Negotiating with the Dead
Reviewed: July 4, 2003
By: Margaret Atwood
Publisher: Cambridge University Press
219 Pages, $26.95
Sooner or later, it seems, many of those who write feel the need
to examine why they do it. The urge may come in the middle of life, as it
did with Stephen King, late along the way, as was the case with Pierre Berton,
or somewhere in between, as we have here. In Atwood's case it seems to have
helped to have been asked to deliver a series of lectures at the University
of Cambridge. Those six lectures, on the general topic of what it means
to be a writer, are the core of this book.
Atwood's last foray into this type of book was also a collection
of lectures, those having been given at Oxford University and published under
the title Strange Things -The Malevolent North in Canadian Literature.
She wrote then that the prelude to the experience was terrifying. Apparently.
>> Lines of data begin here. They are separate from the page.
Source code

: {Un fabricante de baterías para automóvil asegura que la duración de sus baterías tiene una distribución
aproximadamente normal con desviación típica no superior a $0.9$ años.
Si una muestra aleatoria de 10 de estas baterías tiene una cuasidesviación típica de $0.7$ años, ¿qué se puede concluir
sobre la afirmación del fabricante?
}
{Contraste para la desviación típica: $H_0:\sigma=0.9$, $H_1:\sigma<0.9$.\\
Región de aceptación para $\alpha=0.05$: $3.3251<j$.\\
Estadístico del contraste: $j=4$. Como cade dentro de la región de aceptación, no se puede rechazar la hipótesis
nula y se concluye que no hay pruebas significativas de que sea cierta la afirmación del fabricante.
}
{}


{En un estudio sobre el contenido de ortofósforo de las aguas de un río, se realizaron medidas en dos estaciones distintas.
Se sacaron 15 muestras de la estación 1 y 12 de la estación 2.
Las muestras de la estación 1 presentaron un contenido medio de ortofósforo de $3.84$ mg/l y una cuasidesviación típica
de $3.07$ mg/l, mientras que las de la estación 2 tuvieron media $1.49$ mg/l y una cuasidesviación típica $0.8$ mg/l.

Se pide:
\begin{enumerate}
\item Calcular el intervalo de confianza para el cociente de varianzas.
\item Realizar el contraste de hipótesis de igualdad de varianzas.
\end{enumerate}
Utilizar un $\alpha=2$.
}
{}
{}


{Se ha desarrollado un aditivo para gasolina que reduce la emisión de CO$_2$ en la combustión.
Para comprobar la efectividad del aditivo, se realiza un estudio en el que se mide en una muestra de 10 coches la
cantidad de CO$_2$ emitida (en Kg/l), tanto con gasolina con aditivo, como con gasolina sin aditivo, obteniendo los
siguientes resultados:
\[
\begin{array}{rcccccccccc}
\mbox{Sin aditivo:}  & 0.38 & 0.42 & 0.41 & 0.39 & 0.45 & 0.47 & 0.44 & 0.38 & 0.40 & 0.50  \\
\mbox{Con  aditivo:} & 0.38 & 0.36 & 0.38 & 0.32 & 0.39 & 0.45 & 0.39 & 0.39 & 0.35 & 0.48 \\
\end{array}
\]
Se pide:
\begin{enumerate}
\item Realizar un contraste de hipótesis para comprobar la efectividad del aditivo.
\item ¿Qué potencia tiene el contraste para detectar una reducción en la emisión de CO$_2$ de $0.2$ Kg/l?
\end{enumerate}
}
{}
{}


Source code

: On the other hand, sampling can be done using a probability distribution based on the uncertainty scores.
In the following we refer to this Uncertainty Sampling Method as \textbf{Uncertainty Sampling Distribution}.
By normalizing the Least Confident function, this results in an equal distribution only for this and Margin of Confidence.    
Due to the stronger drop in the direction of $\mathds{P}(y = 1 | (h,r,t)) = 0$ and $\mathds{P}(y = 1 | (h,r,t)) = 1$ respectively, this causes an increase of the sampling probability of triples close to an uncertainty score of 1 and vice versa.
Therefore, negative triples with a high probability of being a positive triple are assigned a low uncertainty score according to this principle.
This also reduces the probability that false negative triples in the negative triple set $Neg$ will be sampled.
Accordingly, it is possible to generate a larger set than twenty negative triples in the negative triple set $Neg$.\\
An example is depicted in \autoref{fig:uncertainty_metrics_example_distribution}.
it was not so terrifying as to prevent her from trying it again some five
years later.
The first collection of lectures was focussed on Canadian literature. This
one is both more and less personal at the same time, but it is not especially
limited to the Canadian experience.
What is nice about both books is that they occupy a middle ground
somewhere between popular culture and scholarship. There is enough content
to satisfy the more experienced mind, but not so much as to scare others
away.
Writing, as has been suggested by a number of other writers,
is an inherently unnatural activity. Writers, like other creative people,
lock themselves away from society for lengthy periods of time in order to
indulge in the pastime of getting some of what is inside their heads out
where others can see it, all the while treading a sometimes thin line between
inventiveness and self-revelation.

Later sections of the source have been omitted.